Functional analysis of ∆98∆-IFAB, a β barrel variant

GUERBI MX; RODRIGUEZ SAWICKI, L; FALOMIR LOCKHART LJ; CURTO, LUCRECIA; FRANCHINI GR; DELFINO, JM; CÓRSICO B

La Plata

Congreso; XXXV Reunión Anual de la SAB; 2008

Sociedad Argentina de Biofísica

Fatty acid binding proteins (FABPs) share a similar β-barrel fold that resembles a clamshell. This β-barrel, which encloses the ligand binding cavity, consists of two five-stranded β-sheets arranged in nearly orthogonal orientation. All β strands are connected by loops with the exception of strands A and B, where an intervening helix-turn-helix motif appears.
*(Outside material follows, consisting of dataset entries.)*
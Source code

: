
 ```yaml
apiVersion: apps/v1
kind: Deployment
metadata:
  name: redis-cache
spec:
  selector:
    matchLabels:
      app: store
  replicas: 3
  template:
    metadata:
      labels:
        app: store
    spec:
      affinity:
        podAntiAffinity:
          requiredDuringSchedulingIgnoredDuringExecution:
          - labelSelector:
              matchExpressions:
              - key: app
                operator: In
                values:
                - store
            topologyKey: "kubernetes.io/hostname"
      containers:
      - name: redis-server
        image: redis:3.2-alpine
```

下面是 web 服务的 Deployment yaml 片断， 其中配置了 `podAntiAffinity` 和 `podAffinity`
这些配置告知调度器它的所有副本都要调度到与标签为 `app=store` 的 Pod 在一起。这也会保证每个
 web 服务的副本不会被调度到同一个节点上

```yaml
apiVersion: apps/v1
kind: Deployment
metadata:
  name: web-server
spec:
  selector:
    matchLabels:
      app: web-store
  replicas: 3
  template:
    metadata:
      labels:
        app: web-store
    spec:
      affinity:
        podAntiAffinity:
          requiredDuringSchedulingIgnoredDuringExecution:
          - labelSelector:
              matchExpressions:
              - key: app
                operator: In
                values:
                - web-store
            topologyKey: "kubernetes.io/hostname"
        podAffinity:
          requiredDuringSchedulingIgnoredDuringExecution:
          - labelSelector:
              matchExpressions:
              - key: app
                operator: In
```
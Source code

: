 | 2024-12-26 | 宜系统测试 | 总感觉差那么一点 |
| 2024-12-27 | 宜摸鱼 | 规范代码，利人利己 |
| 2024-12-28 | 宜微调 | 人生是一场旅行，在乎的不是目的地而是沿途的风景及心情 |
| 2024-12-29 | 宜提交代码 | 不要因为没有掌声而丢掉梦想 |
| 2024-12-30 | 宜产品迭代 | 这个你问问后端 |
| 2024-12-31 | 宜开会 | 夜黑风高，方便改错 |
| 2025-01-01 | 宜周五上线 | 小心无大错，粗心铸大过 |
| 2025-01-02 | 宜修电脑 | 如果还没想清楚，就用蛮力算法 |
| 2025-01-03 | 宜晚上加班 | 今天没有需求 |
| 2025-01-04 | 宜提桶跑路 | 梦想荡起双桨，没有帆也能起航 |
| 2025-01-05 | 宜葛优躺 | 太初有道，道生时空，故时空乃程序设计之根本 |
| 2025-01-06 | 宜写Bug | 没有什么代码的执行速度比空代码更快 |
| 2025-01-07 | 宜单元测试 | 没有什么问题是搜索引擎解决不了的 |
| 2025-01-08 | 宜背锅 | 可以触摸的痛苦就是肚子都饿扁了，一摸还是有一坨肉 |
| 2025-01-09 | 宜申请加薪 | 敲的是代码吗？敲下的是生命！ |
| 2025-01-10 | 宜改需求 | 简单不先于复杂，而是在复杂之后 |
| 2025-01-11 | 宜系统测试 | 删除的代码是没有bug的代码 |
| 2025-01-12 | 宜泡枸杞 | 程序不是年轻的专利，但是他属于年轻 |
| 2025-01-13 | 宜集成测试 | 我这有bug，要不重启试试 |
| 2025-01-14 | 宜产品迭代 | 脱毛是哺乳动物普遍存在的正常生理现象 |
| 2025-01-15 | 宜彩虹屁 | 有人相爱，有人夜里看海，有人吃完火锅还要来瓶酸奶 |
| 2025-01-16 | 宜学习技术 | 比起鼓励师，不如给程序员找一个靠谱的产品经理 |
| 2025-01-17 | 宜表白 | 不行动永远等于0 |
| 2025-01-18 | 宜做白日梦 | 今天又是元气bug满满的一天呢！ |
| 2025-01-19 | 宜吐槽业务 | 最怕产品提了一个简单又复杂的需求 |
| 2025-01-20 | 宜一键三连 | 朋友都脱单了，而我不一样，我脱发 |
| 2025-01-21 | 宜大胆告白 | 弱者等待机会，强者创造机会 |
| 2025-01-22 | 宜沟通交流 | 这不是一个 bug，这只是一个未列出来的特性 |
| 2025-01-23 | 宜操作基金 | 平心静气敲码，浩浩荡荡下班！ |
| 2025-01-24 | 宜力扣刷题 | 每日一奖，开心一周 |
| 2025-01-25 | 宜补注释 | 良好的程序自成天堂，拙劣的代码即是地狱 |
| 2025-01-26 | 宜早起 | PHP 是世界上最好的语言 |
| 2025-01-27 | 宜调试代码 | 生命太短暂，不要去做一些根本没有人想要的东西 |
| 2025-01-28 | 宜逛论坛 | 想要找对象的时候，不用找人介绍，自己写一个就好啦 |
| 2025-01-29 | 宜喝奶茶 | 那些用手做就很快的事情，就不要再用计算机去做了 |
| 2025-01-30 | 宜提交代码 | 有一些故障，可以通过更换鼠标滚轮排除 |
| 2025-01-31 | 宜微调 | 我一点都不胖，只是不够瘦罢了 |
In particular, IFABP is an intracellular protein whose function is still uncertain. Δ98Δ (fragment 29-126 of IFABP) was obtained either in its recombinant form or by limited proteolysis with clostripain of Holo-IFABP. Previous results indicate that the helical domain is not necessary to preserve the general topology of IFABP, and cumulative evidences show that Δ98Δ adopts a monomeric, stable state in solution, with compact core and loose periphery [4] . However, it is accepted that the portal region is involved in ligand binding and release [1],[2],[3] , specially through the protein to membrane interaction. Here, we present the functional characterization of Δ98Δ, the shortest form of IFABP described so far preserving binding activity.